## Exercise goal
Please report how many lines in the records below contain the word "correspondências", and give nothing else.

*** Opening Input records ***

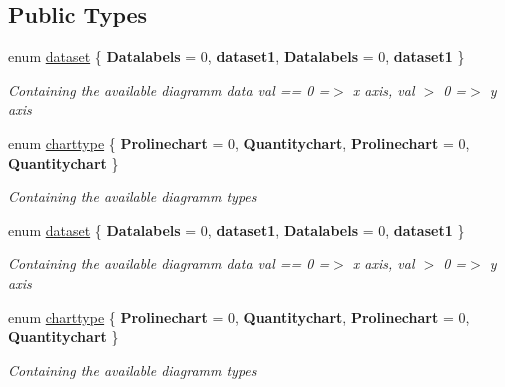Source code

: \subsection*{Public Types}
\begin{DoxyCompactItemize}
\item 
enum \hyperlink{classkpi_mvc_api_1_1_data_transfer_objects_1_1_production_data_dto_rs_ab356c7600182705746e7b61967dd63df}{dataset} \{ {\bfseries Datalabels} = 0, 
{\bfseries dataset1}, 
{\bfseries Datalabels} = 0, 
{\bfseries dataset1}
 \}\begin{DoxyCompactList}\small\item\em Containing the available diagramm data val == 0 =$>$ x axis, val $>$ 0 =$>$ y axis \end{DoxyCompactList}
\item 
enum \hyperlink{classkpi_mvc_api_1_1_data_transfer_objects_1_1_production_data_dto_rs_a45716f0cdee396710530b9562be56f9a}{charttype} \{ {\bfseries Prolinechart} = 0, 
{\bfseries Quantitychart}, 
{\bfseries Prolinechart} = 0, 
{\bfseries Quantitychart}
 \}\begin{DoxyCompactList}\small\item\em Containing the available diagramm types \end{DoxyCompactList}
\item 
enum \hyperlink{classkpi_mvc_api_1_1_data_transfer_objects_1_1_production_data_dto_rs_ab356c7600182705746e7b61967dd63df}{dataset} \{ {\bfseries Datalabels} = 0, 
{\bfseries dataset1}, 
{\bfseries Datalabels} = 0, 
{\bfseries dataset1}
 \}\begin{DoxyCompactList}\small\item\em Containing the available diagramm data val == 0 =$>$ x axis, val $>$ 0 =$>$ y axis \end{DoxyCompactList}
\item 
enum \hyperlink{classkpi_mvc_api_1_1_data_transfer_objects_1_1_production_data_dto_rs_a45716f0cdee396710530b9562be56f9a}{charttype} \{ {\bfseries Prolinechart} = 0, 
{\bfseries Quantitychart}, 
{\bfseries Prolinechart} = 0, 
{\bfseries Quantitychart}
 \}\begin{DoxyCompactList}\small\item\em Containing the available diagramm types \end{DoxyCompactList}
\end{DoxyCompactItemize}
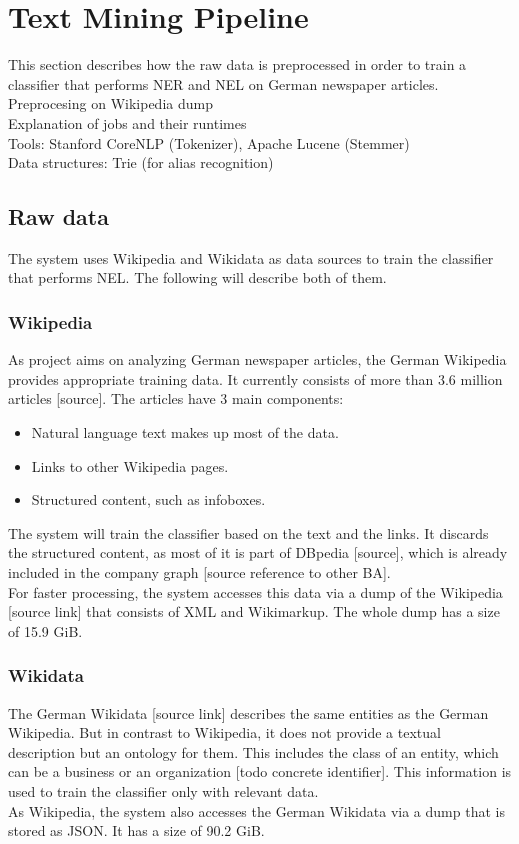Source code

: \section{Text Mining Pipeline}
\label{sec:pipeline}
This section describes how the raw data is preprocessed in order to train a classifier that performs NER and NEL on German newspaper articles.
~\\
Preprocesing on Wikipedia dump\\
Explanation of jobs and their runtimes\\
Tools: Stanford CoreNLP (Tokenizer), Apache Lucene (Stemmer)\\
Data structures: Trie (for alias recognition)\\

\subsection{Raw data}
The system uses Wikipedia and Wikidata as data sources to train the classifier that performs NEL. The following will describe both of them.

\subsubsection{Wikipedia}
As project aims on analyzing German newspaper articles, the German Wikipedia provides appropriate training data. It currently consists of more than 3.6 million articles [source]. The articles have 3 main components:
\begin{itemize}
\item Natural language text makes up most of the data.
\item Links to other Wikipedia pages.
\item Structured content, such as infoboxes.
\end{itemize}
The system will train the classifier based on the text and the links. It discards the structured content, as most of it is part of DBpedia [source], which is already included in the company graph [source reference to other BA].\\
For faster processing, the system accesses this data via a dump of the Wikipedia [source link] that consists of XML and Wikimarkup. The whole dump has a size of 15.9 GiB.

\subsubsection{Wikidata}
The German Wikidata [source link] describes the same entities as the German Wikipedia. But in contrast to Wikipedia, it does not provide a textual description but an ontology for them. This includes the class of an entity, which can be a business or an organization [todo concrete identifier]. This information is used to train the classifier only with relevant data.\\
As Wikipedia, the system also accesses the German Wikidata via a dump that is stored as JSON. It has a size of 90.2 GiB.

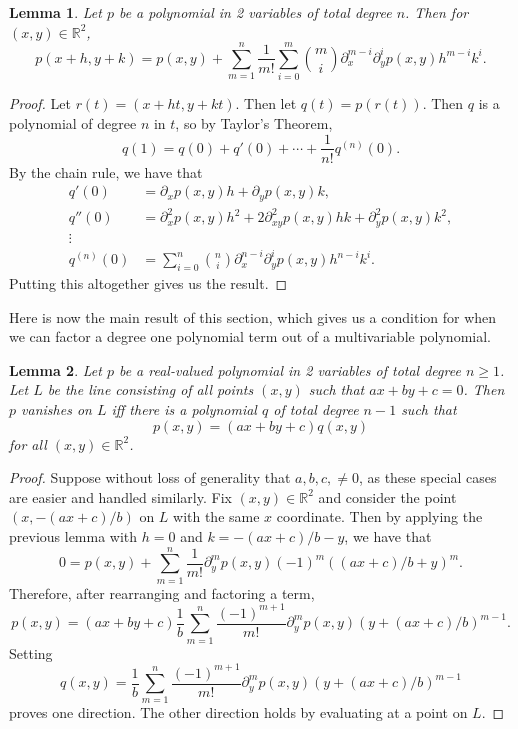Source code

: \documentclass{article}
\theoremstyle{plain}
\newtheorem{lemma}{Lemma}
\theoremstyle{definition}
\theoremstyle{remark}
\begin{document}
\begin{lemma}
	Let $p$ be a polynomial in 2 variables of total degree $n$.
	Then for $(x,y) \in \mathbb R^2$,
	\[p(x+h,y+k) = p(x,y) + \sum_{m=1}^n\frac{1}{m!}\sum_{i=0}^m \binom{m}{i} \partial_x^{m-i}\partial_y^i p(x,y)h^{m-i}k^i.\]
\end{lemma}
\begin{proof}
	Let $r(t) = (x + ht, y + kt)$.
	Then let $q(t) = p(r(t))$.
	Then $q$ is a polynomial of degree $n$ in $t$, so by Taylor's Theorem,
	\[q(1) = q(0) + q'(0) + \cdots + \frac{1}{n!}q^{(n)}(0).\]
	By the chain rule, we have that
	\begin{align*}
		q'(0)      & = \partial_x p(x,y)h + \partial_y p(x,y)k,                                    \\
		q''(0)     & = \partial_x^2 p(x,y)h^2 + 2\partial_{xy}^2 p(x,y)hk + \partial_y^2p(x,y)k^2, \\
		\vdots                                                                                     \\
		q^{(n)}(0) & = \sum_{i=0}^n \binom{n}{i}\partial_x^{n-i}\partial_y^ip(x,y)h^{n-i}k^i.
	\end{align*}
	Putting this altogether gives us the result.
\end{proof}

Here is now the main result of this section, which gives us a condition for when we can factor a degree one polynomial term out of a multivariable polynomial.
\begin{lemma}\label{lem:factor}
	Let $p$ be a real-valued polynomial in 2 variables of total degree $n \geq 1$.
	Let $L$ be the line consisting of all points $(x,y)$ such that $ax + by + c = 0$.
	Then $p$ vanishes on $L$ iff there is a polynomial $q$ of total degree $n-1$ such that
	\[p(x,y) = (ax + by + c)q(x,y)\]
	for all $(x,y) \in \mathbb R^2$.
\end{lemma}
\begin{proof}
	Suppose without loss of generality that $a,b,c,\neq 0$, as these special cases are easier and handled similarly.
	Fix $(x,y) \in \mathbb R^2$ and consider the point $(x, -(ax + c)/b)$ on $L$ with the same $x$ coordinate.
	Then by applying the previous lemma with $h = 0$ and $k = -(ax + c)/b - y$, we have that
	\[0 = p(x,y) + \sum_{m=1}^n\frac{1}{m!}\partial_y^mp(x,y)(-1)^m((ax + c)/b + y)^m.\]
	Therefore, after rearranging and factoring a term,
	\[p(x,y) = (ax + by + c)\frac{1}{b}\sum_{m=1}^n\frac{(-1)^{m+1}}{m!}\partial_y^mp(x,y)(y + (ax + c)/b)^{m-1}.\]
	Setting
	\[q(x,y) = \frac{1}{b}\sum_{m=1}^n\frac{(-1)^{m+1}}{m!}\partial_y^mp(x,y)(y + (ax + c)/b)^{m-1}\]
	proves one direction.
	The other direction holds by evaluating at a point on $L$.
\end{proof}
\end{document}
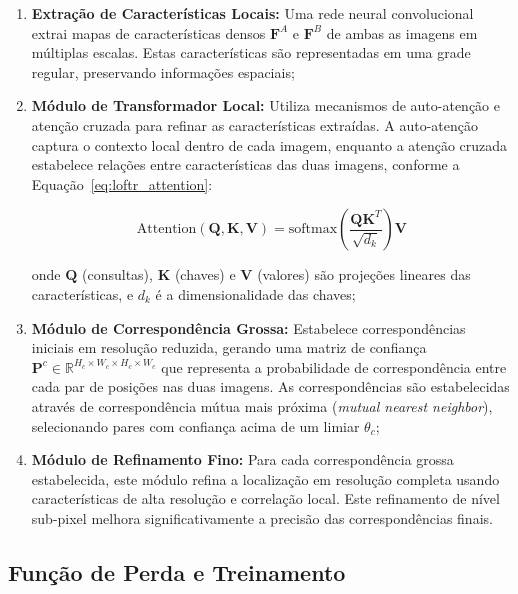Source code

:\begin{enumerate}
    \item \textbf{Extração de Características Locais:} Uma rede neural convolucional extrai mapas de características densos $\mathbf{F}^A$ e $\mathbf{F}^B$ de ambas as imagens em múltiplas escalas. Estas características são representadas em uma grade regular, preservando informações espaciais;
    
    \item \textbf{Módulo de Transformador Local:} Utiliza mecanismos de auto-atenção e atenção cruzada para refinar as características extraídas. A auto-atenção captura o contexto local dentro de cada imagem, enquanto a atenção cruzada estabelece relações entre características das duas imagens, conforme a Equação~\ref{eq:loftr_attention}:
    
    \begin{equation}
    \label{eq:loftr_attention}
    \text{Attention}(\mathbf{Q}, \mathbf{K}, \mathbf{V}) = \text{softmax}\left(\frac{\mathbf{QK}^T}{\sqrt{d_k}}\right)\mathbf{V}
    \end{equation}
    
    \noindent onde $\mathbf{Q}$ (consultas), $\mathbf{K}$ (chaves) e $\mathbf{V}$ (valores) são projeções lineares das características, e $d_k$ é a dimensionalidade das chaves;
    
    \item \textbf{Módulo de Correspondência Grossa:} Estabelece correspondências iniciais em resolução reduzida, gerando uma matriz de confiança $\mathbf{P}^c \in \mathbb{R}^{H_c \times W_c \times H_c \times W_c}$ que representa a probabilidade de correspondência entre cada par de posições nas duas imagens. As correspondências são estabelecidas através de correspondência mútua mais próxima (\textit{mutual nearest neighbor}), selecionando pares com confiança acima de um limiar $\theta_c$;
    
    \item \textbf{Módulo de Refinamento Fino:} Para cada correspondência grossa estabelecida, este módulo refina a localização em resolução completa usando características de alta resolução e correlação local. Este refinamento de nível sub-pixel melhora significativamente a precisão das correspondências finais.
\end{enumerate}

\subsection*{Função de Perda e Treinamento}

*** Closing Input records ***

## Result of the exercise
2